Saturday, July 21, 2012

China's Economic Miracle: How it Works

"The Chinese don’t play chess. They play wei qi. Wei qi is a game of strategy played on a larger board with black and white pieces each of equal value. The Chinese government views the economy as though it’s wei qi. Each piece has its own role in the economy, but each is no more important than another".

Here's a brilliant explanation, from Colonial First State Investments, of how China–as a united nation–practices capitalism. Reading the report, you can understand why Capitalist countries don't follow China's example. 

Think of the CCP as Zhang Weiwei explains it: "A neutral government shaping national consensus":

"China’s rise confounds economic history, but not necessarily economic theory. At the heart of growth is a focus on capital investment in infrastructure, designed to create more productive lives, funded by a government which may bear losses but is capable of capturing the still positive side-effects (externalities) from rising tax revenues.

In addition, the government is more removed from activity in the consumer sector–where it promotes a competitive industrial landscape designed to lower the cost of living for households.

These foundations seem brittle to western investors used to judging the health of an economy through the returns on capital. But the Chinese are comfortable with low capital returns if the pay-off is

a stronger economy. This is an important observation. 

In the developed world, the economy is generally seen through the prism of capital: the stronger the outcome for capital, traditionally, the stronger the perception of the entire economy. Falling or negative returns on capital are a sure sign of economic weakness reflecting the end of a period of over-investment, which is naturally followed by a period of under-investment. This is the business cycle.

In China, capital is just one piece on the board where the aim is to raise living standards of all households. As a result, capital is used and treated remarkably differently, often to the consternation of external observers and investors.

It is not a matter of aggregating up the investment decisions of individual firms and households to predict macro-economic outcomes, as was done by some economists prior to the sub-prime crisis in the US. The government’s role is paramount. Despite claims of dramatic imbalances (investment spending has made up to 45% of GDP in recent years, compared to below 15% in some developed economies), investment is driving sustainably higher economic growth.

This high investment economy has led to some important outcomes that support the economy’s growth model. At a macro-level, the higher allocation of capital in China has led to falling profit growth and lower returns for capital. 

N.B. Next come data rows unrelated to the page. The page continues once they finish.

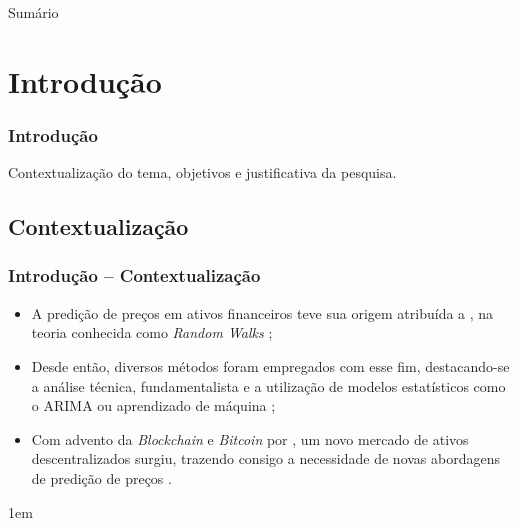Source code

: \documentclass[aspectratio=169]{beamer}
\begin{document}
\begin{frame}
  \titlepage
\end{frame}


\begin{frame}[fragile]{Sumário}
  \tableofcontents
\end{frame}


\section{Introdução}

\begin{frame} \frametitle{Introdução}
	\begin{center}
		Contextualização do tema, objetivos e justificativa da pesquisa.
	\end{center}
\end{frame}


\subsection{Contextualização}

\begin{frame}[fragile] \frametitle{Introdução -- Contextualização}
	\begin{itemize} \itemsep1em
	\item 	A predição de preços em ativos financeiros teve sua origem atribuída a \textcite{Bachelier}, na teoria conhecida como \textit{Random Walks} \cite{Fama1965,Fama};
		
	\item 	Desde então, diversos métodos foram empregados com esse fim, destacando-se a análise técnica, fundamentalista e a utilização de modelos estatísticos como o ARIMA \cite{Ariyo} ou aprendizado de máquina \cite{Fer};
		
	\item 	Com advento da \textit{Blockchain} e \textit{Bitcoin} por \cite{Nakamoto}, um novo mercado de ativos descentralizados surgiu, trazendo consigo a necessidade de novas abordagens de predição de preços \cite{Zhang}.
	\end{itemize} \itemsep1em
\end{frame}
\end{document}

Compared to its BRIC (the Brazilian share market, Russia, India and China) counterparts the Shanghai Composite has been staggeringly bad. Since 2004 Brazil is up 167%, Russia 176%, India 197% but China is up just 46%, despite higher growth rates. Beyond the stock market, 2011 has been punctuated with stories of large capital losses across the economy, including losses by local government financing vehicles established in the Great Stimulus of 2009, property developers and informal lenders based in the coastal cities of Eastern China.But, strong investment has a very positive macro corollary; it improves labour productivity and allows wages to rise. Chinese wage growth, in real terms, far out-strips wage gains in other BRIC markets [or anywhere else on earth–Ed.]

Since 2005, Chinese wages have doubled yet wages in Brazil and Russia are up just 26% and 48% respectively. Most of Russia’s wage growth occurred prior to 2008 as its capital base, largely energy, rose substantially in value. While observers see strong wage growth as a threat to China’s competitiveness as an exporter, it is much more positive, reflecting productivity improvements and improving income equality.

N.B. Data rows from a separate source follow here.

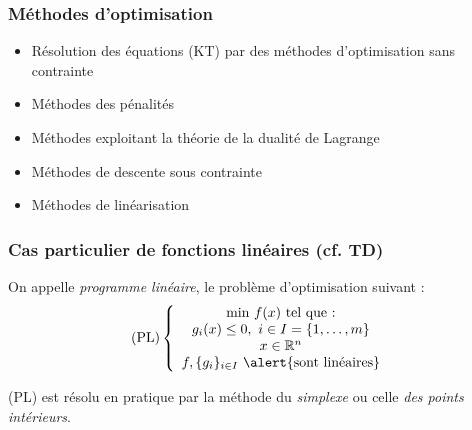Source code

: \documentclass{beamer}
\newcommand{\R}{{\ensuremath\mathbb{R}}}
\begin{document}
\begin{frame}
  \frametitle{Méthodes d'optimisation}

  \begin{itemize}
  \item Résolution des équations (KT) par des méthodes d'optimisation sans contrainte
  \item Méthodes des pénalités
  \item Méthodes exploitant la théorie de la dualité de Lagrange
  \item Méthodes de descente sous contrainte
  \item Méthodes de linéarisation
  \end{itemize}
  
\end{frame}

\begin{frame}
  \frametitle{Cas particulier de fonctions linéaires (cf. TD)}

  On appelle \emph{programme linéaire}, le problème d'optimisation
  suivant : 
  \[
  \text{(PL)} \left\{
  \begin{array}{c}
    \text{min} \ f(x) \ \text{tel que :} \\
    g_i(x) \leq 0, \ i \in I = \{1, \dots, m\} \\
    x \in \R^n \\
    f, \{g_i\}_{i \in I} \ \alert{\text{sont linéaires}} \\
  \end{array}
  \right.
  \]

  (PL) est résolu en pratique par la méthode du \emph{simplexe}
  ou celle \emph{des points intérieurs}.
\end{frame}
\end{document}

And the failure of individual projects does not discourage investment elsewhere if other projects can still add value to the economy as a whole. The Chinese government can continue to invest through the business cycle. This has been a crucial driver of stable economic growth despite a number of asset price cycles...government tax revenues have risen as a share of nominal GDP: 11% in 1992 to 20% in 2011.

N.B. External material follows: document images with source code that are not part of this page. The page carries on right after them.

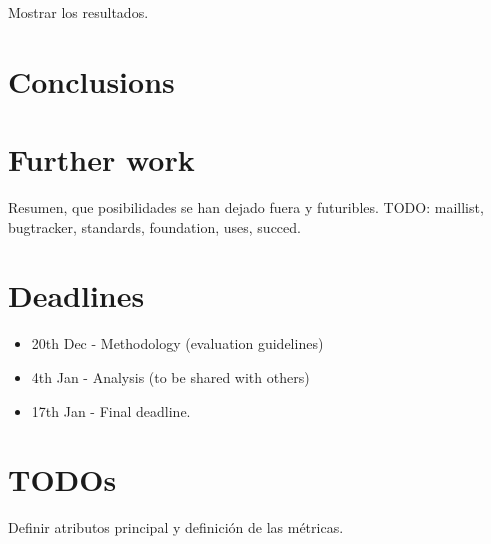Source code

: \documentclass[11pt]{scrartcl}
\begin{document}
Mostrar los resultados.

\section{Conclusions}

\section{Further work}

Resumen, que posibilidades se han dejado fuera y futuribles.
TODO: maillist, bugtracker, standards, foundation, uses, succed.

\section{Deadlines}

\begin{itemize}
    \item 20th Dec - Methodology (evaluation guidelines)
    \item 4th Jan - Analysis (to be shared with others)
    \item 17th Jan - Final deadline.
\end{itemize}

\section{TODOs}

Definir atributos principal y definición de las métricas.
\end{document}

[There's much more and, though it's a little technical, it's clear and well-written and–most importantly, capable of explaining how the Chinese economy works. Read more here, or download the eomplete report...]


As always, your comments are welcome and encouraged. Issues like this need more than just one opinion. And do feel free to add links to useful sources and stories!









1 comment:

  1. If you think about weiqi as having longer time horizons than chess...and you think of interest rates in terms of half-life, rather than returns over a fixed period, like any other exponential function...then you get directly from weiqi to repressed interested rates, the cornerstone of the Asian financial system.